未来の花
晴れた空の下で彼らを見送り、一人になって診療部屋に戻ってから、カジェリンは昨日のことを思い返した。
——近くにいる人間の未来を垣間視る能力は、物心ついた頃にはすでに発現していた。幸いだったのは、当時から能力の発動はめったに無かったこと、悪い未来よりも良い未来を知る場合の方が多かったことである。カジェリンが視るものは全て必ず現実になった。
昨日あの時に視えたのは、一組の男女——今よりもずっと大人びたアディと、傍らに立つ若い娘。どちらも二十歳を超えていると思われた。
二人とも、とても幸せそうな笑顔を互いに向け合っていた。その様子から、彼らが愛し合っているのは疑う余地がなかった。
花が咲くような笑みを浮かべる娘は、はっとするほど美しく、それでいて、小さな野の花のように可憐で慎ましやかな雰囲気も備えていた。
視た詳細は黙っておいたが、いずれ愛せる相手に出会えることは、能力を打ち明けた上で確約した。カジェリンの真剣さに、アディは「あんたがそこまで言うならあり得るかもな。——まあ、期待せずに待っとくことにする」と少々可愛くない言い方で返したが、表情は一気に和らいでいた。
互いの一番重い秘密を語り合ったことが、彼の心の頑な部分をかなり解きほぐしたようだった。同じ種類の悩みを持つ連帯感もあったかも知れない。
カジェリンもまた同じように感じていたし、それがもたらす温かな感情に、久しく遠ざかっていたある種の充足感も覚えていた。
患者は誰もが、自分の家族なのだと考えて接してきた。アディに対しても最初からそうだったが、今は思いがより深い場所へ踏み込んでいて、半ば以上本心から、彼を弟か息子のように——正確には、両方を合わせたような存在として認識しつつある。

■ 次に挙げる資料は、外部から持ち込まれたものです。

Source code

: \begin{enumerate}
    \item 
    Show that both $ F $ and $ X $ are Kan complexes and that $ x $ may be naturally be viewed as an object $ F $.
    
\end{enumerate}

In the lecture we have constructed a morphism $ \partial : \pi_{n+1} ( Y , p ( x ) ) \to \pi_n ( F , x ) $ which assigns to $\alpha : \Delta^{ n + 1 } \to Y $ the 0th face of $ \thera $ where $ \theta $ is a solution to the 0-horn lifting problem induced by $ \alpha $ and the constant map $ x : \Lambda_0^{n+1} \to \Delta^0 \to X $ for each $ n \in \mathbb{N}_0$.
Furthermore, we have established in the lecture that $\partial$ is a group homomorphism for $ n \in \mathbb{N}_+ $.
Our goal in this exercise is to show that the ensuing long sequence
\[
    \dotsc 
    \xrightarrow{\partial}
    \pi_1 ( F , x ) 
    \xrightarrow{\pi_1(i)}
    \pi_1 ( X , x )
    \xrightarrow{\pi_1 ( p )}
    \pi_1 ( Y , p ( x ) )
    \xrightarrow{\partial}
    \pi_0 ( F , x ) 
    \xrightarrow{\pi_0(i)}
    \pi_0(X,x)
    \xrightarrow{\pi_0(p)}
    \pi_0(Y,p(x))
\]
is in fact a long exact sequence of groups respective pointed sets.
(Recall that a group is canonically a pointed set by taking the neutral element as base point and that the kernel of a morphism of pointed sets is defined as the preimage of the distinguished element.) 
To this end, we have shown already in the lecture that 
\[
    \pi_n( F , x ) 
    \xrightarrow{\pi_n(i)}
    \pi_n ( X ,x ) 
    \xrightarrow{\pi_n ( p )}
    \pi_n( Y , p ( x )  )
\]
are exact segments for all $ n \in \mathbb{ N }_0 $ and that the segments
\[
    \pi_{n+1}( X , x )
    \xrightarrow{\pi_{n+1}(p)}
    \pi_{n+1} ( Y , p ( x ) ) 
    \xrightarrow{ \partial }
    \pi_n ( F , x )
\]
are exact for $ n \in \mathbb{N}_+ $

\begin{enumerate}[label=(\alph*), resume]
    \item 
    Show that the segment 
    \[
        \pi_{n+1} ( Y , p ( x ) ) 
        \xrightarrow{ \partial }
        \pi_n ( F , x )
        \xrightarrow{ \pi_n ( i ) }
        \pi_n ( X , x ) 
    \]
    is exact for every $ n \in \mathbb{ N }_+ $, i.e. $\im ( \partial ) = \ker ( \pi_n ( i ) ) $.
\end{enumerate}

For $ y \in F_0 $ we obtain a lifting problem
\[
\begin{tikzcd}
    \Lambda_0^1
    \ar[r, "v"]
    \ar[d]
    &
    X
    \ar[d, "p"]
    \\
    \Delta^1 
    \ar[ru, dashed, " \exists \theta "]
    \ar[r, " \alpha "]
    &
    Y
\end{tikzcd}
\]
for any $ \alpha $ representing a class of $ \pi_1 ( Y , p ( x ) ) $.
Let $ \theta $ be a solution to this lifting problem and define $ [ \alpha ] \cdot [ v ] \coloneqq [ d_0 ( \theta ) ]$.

……そして、ずいぶんと久しぶりに、結婚していた頃に思いを馳せた。別れは辛いものだったけど、それまでの月日を幸せに過ごせたのも確かだった。夫とその家族を愛していたのは間違いないし、彼らも自分を確かに愛しんでくれていたから。
昨日視えたあの二人が現実になるまでには、アディの年格好から考えて、もしかしたら十年ほどは年月が必要かも知れない。先は長そうだが、一日でも早く、その日が来てくれればいいと思う。
彼には、本当に想い合える相手と、想い合うことの喜びと幸福を必ず手に入れてほしい。姉のような母親のような気持ちで、カジェリンは心からそう願った。